### [Prompt]
Would you retype exactly the lines below, starting with the one that has "Source code" and going on through the one that has "конденсатный насос; 9-уравнительная", with no pictures and nothing else?

========================================================================

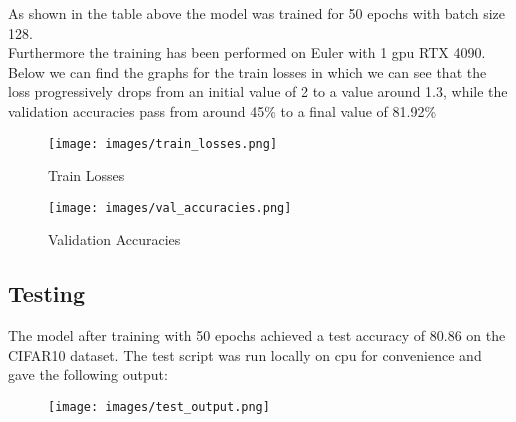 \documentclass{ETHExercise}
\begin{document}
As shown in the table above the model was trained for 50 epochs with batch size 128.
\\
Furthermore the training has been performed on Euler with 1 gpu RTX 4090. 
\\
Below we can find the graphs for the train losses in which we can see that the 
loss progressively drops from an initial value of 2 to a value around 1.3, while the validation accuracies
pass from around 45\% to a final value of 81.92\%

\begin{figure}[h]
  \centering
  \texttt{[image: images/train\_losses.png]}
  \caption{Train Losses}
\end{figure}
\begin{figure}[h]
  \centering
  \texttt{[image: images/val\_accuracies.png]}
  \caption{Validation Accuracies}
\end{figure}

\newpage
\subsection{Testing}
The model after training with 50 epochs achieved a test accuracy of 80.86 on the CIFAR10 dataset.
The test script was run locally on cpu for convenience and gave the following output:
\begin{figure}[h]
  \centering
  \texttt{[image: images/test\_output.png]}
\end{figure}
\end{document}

========================================================================

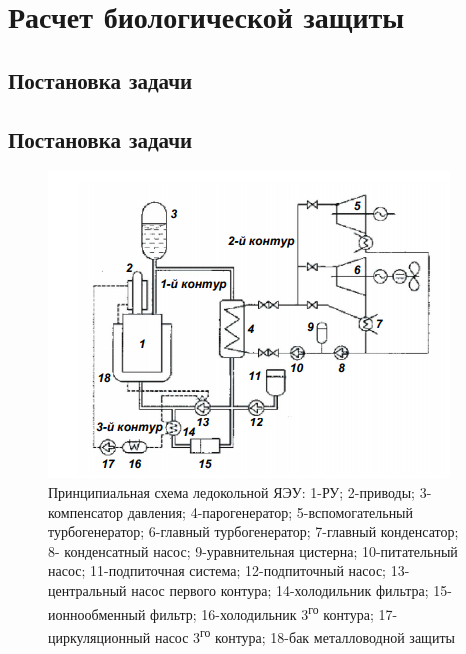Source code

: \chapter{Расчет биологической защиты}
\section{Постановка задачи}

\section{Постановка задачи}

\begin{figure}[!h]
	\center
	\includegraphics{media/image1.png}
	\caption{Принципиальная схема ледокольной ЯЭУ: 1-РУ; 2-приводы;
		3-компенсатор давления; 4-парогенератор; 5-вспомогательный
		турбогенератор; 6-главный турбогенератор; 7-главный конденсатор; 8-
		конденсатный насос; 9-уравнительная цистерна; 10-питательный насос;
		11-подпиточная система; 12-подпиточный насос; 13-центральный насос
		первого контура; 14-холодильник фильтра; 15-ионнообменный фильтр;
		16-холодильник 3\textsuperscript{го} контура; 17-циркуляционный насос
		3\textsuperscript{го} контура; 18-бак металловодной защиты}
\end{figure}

========================================================================

### [Written response]
Source code

: \chapter{Расчет биологической защиты}
\section{Постановка задачи}

\section{Постановка задачи}

\begin{figure}[!h]
	\center
	\includegraphics{media/image1.png}
	\caption{Принципиальная схема ледокольной ЯЭУ: 1-РУ; 2-приводы;
		3-компенсатор давления; 4-парогенератор; 5-вспомогательный
		турбогенератор; 6-главный турбогенератор; 7-главный конденсатор; 8-
		конденсатный насос; 9-уравнительная цистерна; 10-питательный насос;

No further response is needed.